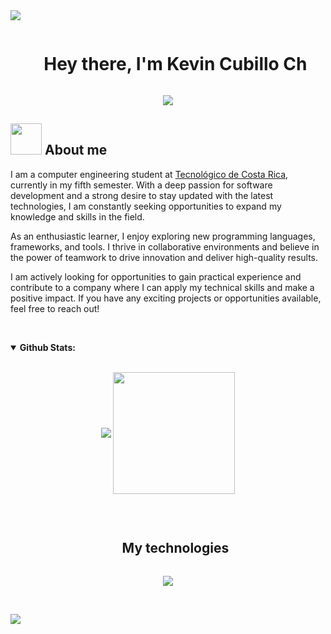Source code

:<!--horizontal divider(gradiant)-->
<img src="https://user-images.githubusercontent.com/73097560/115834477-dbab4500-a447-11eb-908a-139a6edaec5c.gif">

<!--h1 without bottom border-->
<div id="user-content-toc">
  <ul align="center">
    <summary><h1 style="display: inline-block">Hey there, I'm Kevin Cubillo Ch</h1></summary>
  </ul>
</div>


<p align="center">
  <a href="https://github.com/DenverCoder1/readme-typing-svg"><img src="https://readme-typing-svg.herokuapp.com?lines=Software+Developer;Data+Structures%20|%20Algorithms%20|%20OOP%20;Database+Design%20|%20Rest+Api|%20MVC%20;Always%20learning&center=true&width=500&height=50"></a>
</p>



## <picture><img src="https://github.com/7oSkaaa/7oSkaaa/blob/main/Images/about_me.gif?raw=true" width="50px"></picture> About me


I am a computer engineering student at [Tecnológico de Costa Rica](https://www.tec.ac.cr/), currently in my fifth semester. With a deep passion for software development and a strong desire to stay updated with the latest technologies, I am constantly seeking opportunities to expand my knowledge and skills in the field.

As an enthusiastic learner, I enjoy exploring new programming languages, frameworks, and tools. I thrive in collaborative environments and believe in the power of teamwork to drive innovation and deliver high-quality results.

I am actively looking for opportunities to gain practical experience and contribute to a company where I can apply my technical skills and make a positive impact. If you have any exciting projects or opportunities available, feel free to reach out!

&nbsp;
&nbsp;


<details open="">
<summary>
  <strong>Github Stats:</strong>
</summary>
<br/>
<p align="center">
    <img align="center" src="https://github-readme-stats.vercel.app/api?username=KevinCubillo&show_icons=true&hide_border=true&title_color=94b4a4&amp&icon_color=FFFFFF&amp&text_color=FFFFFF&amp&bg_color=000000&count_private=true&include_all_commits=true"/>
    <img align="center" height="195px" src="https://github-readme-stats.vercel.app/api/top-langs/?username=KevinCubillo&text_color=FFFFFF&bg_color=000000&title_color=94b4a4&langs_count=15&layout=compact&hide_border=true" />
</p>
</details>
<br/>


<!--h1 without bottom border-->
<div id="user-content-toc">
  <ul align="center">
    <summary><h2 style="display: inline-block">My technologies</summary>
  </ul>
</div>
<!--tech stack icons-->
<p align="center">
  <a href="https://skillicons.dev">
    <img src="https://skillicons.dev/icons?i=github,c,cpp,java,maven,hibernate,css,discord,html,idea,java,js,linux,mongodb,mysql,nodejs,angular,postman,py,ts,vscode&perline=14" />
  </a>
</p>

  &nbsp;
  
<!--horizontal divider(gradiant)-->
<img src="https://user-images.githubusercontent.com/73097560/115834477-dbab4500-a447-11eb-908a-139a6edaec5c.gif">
--
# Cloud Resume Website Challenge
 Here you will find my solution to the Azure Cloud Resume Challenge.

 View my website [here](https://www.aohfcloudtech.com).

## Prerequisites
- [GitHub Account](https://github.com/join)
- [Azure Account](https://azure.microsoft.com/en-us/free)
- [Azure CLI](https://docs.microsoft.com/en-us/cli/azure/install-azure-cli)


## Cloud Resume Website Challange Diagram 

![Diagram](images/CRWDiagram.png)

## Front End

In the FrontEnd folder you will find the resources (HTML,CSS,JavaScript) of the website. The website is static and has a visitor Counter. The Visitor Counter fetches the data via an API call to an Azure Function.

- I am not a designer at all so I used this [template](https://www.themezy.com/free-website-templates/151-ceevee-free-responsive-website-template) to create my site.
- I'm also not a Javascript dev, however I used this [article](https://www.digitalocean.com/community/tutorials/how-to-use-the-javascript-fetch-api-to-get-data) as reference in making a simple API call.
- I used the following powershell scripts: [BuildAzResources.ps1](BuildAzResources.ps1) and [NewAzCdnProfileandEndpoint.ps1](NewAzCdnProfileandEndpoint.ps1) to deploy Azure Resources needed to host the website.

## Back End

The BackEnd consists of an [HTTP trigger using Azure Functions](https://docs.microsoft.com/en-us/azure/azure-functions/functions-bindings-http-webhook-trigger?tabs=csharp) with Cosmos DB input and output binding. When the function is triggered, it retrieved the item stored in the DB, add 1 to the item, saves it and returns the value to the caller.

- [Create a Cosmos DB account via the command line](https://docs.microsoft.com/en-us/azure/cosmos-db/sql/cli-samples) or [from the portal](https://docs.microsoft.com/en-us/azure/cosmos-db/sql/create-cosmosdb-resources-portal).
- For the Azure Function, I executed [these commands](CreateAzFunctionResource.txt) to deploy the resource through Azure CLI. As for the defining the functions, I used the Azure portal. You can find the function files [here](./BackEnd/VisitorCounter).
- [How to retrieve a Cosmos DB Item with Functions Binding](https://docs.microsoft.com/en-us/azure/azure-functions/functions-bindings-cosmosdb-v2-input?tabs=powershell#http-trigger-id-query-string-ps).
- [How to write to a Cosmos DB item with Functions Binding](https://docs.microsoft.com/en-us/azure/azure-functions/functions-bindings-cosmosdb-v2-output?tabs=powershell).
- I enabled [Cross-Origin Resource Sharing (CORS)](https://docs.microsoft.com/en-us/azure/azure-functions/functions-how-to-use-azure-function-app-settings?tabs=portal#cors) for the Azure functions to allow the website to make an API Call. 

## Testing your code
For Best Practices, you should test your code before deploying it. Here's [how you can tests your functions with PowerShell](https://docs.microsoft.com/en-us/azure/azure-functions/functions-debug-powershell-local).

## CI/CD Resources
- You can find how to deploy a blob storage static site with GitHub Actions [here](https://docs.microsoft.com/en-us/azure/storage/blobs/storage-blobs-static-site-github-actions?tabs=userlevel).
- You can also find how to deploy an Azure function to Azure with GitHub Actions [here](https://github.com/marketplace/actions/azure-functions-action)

TASK DESCRIPTION: From the listing above, the lines starting with the one that has "<strong>Github Stats:</strong>" and running through the one that has "<!--tech stack icons-->" should be copied exactly, ends included.

THE ANSWER:
  <strong>Github Stats:</strong>
</summary>
<br/>
<p align="center">
    <img align="center" src="https://github-readme-stats.vercel.app/api?username=KevinCubillo&show_icons=true&hide_border=true&title_color=94b4a4&amp&icon_color=FFFFFF&amp&text_color=FFFFFF&amp&bg_color=000000&count_private=true&include_all_commits=true"/>
    <img align="center" height="195px" src="https://github-readme-stats.vercel.app/api/top-langs/?username=KevinCubillo&text_color=FFFFFF&bg_color=000000&title_color=94b4a4&langs_count=15&layout=compact&hide_border=true" />
</p>
</details>
<br/>


<!--h1 without bottom border-->
<div id="user-content-toc">
  <ul align="center">
    <summary><h2 style="display: inline-block">My technologies</summary>
  </ul>
</div>
<!--tech stack icons-->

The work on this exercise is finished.